MD/PhD Discussion 4
TEE: I am a new MD/PhD student and I was not sure until the last minute (meaning last week!) that I wanted to follow this track as opposed to just the MD track or PhD track. I agreed with the first part of the article that maybe I am not sure of what I want to do in the future and both science and medicine intrigue me. However, I was SOO upset when I read the disadvantages; they were very discouraging. Unfortunately, when I was deciding which track to take, I only had a chance to get views from MDs, who ALL felt it was a waste of time. And then this article further proved that it was a useless degree. Are there any MD/PhDs around that can tell how their dual degrees actually assisted them? In other words, for those who both practise and do research, do they feel any better off or more prepared because of the track they chose?
Moderator: The good news is that by doing your first two years of an MD/PhD you’re not wasting any time.
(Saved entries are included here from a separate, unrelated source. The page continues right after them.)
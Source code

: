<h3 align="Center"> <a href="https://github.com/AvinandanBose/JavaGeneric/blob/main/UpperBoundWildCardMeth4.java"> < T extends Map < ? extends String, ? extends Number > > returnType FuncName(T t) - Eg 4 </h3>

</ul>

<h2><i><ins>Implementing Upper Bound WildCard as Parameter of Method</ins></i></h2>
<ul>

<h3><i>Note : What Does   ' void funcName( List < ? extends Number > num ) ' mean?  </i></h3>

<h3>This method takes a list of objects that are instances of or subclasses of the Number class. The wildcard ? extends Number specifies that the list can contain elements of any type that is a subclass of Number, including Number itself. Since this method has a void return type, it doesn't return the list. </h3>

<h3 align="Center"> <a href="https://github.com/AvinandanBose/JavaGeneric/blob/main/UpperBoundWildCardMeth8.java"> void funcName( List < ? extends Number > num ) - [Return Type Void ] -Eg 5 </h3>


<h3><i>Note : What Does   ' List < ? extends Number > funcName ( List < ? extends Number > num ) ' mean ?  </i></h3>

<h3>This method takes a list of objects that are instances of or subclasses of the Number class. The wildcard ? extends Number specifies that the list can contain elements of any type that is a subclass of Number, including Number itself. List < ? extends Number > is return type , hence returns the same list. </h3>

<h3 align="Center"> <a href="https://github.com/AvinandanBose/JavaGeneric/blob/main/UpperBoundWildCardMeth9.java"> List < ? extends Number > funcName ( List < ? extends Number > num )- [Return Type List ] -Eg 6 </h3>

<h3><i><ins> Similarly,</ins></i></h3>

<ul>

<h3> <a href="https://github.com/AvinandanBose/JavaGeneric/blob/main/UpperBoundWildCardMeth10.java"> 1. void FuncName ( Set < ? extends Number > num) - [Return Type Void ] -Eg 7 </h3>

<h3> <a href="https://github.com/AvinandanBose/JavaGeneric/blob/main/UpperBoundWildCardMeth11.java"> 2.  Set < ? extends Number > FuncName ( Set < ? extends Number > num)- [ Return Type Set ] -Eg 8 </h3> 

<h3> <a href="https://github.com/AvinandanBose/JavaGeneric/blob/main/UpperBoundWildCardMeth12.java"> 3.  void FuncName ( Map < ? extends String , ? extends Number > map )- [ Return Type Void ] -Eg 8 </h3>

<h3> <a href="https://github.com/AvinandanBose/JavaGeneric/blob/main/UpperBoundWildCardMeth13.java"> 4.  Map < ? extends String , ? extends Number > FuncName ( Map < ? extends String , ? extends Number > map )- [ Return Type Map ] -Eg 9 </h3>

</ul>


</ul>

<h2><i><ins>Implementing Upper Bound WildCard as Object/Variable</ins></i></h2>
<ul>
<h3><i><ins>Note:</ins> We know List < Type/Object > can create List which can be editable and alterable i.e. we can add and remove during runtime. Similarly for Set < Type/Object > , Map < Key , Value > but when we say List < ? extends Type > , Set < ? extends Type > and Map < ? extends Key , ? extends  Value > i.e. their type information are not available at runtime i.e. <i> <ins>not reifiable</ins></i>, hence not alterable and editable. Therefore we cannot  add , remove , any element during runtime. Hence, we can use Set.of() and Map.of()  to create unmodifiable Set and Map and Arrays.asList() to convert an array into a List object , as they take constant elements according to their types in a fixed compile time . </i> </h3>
It gives you the chance to do research, be in medical school, and ask the people you work with what they think of the MD/PhD track. It’s important to ask both academic physicians and basic scientists their opinion (remember, the private-practice physician isn’t the right advice giver in this case, since you’re likely to end up in academic medicine with an MD/PhD).
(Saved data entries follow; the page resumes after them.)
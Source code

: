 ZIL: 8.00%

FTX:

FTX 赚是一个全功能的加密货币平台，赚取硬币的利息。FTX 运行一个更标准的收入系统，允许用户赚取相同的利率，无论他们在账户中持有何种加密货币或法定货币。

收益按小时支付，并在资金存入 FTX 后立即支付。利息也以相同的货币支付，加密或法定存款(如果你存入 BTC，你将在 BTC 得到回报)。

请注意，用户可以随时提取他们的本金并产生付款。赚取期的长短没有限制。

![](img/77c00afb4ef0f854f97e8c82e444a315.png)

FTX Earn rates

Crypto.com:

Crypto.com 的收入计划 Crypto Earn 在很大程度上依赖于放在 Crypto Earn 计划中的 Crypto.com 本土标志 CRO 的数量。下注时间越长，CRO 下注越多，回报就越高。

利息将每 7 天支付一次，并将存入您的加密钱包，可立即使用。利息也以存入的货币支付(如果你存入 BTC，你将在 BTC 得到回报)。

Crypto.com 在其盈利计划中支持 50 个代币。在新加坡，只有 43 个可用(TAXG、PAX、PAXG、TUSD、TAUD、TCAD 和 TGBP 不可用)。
The two caveats to considering your 1st 2 years as “trial runs” are 1) take them seriously, both your research and your medical school courses, and 2) make sure you understand your payback agreement. If you leave an MD/PhD program after only a year or two, you may be required to “pay back” either in time or money. Check with your program administrator.
On a personal note, let me encourage you to keep an open mind and enjoy what you do. In the long run, 3 or 4 extra years isn’t too a big deal.
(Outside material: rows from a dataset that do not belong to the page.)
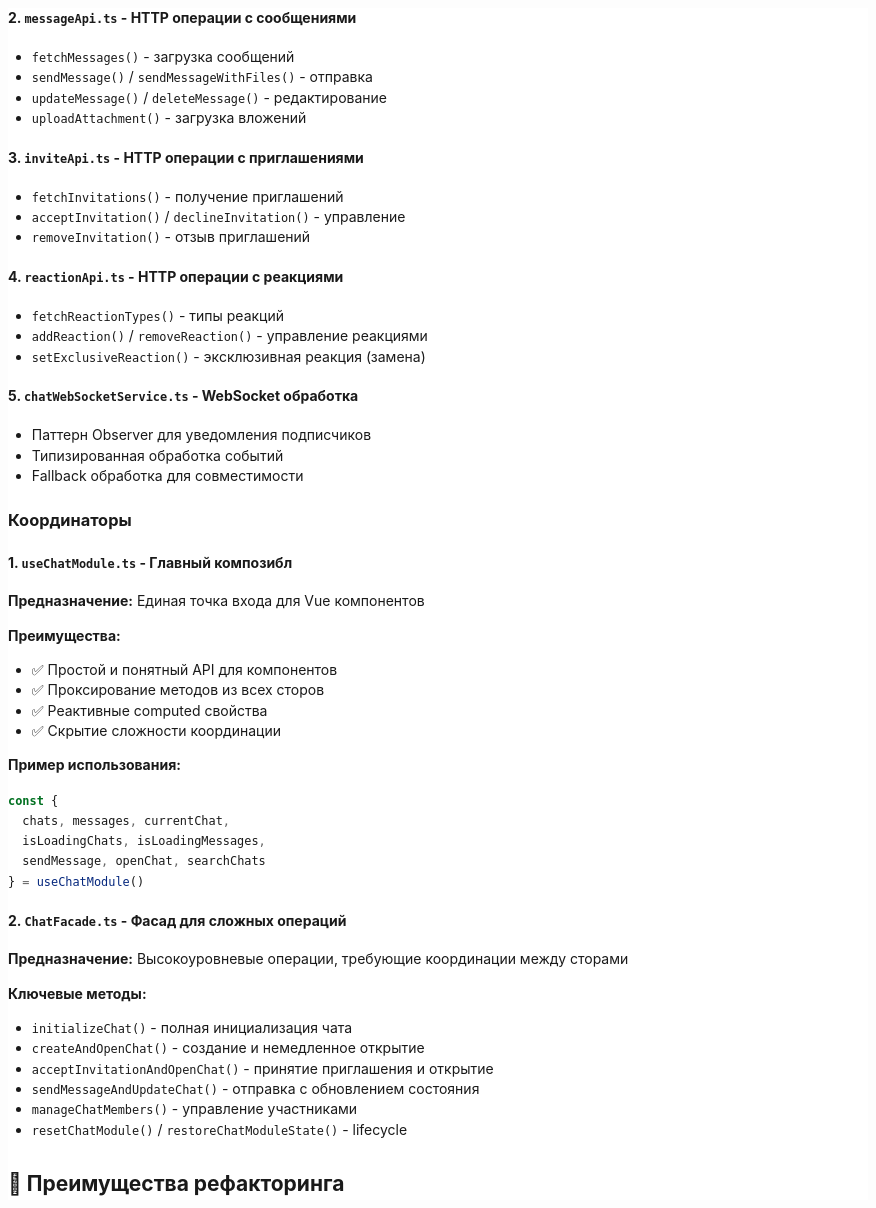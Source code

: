 #### 2. `messageApi.ts` - HTTP операции с сообщениями
- `fetchMessages()` - загрузка сообщений
- `sendMessage()` / `sendMessageWithFiles()` - отправка
- `updateMessage()` / `deleteMessage()` - редактирование
- `uploadAttachment()` - загрузка вложений

#### 3. `inviteApi.ts` - HTTP операции с приглашениями
- `fetchInvitations()` - получение приглашений
- `acceptInvitation()` / `declineInvitation()` - управление
- `removeInvitation()` - отзыв приглашений

#### 4. `reactionApi.ts` - HTTP операции с реакциями
- `fetchReactionTypes()` - типы реакций
- `addReaction()` / `removeReaction()` - управление реакциями
- `setExclusiveReaction()` - эксклюзивная реакция (замена)

#### 5. `chatWebSocketService.ts` - WebSocket обработка
- Паттерн Observer для уведомления подписчиков
- Типизированная обработка событий
- Fallback обработка для совместимости

### Координаторы

#### 1. `useChatModule.ts` - Главный композибл
**Предназначение:** Единая точка входа для Vue компонентов

**Преимущества:**
- ✅ Простой и понятный API для компонентов
- ✅ Проксирование методов из всех сторов
- ✅ Реактивные computed свойства
- ✅ Скрытие сложности координации

**Пример использования:**
```typescript
const {
  chats, messages, currentChat,
  isLoadingChats, isLoadingMessages,
  sendMessage, openChat, searchChats
} = useChatModule()
```

#### 2. `ChatFacade.ts` - Фасад для сложных операций
**Предназначение:** Высокоуровневые операции, требующие координации между сторами

**Ключевые методы:**
- `initializeChat()` - полная инициализация чата
- `createAndOpenChat()` - создание и немедленное открытие
- `acceptInvitationAndOpenChat()` - принятие приглашения и открытие
- `sendMessageAndUpdateChat()` - отправка с обновлением состояния
- `manageChatMembers()` - управление участниками
- `resetChatModule()` / `restoreChatModuleState()` - lifecycle

## 🚀 Преимущества рефакторинга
MUDPHUD: My program has gotten clever, in that now in the MD/PhD you don’t participate in the Intro to Clinical Practice where you learn all of the basics of histories and physicals and such until *right before* you finish your PhD and go back to do your clinicals.
It’s clever, because it does avoid the problem of teaching you all of those things and then forgetting them while you spend 4 (or more) years getting your PhD. It’s also clever because it cuts down on the “I think I’ll pass on the PhD and just get my MD, thanks for paying for two years” syndrome.
As far as asking advice, the moderator’s right. You shouldn’t ask a private practice MD since that is definitely far from what you’ll likely be doing. However as always I advise, take the advice with a certain grain of salt. Ask as many people as possible and consider what there biases might be. I just spent the last two days at mixers for incoming med students, and even the reactions of other medical students was variable.
My theory is that the time will pass regardless of what you’re doing, so if you’re doing what you want, it’s time well spent. Most of the students I met always remarked about the time. I met a couple of people who were very negative – one blunt enough to tell me they didn’t think MD/PhDs got as good of a clinical education as a straight MD, and another who went off about how she’d never do it because it was just too much time. Even now that I’m in the program, I’m getting an earful from opinionated people. 🙂
I think the key is, if it’s what you want to do, do it. I had PhDs tell me everything from “Oh, it’s a diluted ‘fake’ PhD that you’ll get” to “This is the best career move you’ll ever make”… I’ve had MDs tell me everything from “I would’ve done that if I went through again” to “Why on earth would you want to do that?” You know what they say about opinions… everybody’s got one.